### WHAT IS BEING ASKED:
Only lines that contain the word "unblocked" belong in the answer; copy them from the records below.

(Saved entries)
******

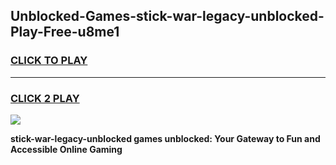 
## Unblocked-Games-stick-war-legacy-unblocked-Play-Free-u8me1
<h3>
<a href="https://premium76.site?title=stick-war-legacy-unblocked&ref=18A">CLICK TO PLAY</a></h3>
<hr>

<h3>
<a href="https://premium76.site?title=stick-war-legacy-unblocked&ref=18A">CLICK 2 PLAY</a>
  
</h3>

<a href="https://premium76.site?title=stick-war-legacy-unblocked&ref=18A"><img src="https://clearcache.store/games.png"></a>


**stick-war-legacy-unblocked games unblocked: Your Gateway to Fun and Accessible Online Gaming**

******

### SOLUTION TO THE PROBLEM:
## Unblocked-Games-stick-war-legacy-unblocked-Play-Free-u8me1
<a href="https://premium76.site?title=stick-war-legacy-unblocked&ref=18A">CLICK TO PLAY</a></h3>
<a href="https://premium76.site?title=stick-war-legacy-unblocked&ref=18A">CLICK 2 PLAY</a>
<a href="https://premium76.site?title=stick-war-legacy-unblocked&ref=18A"><img src="https://clearcache.store/games.png"></a>
**stick-war-legacy-unblocked games unblocked: Your Gateway to Fun and Accessible Online Gaming**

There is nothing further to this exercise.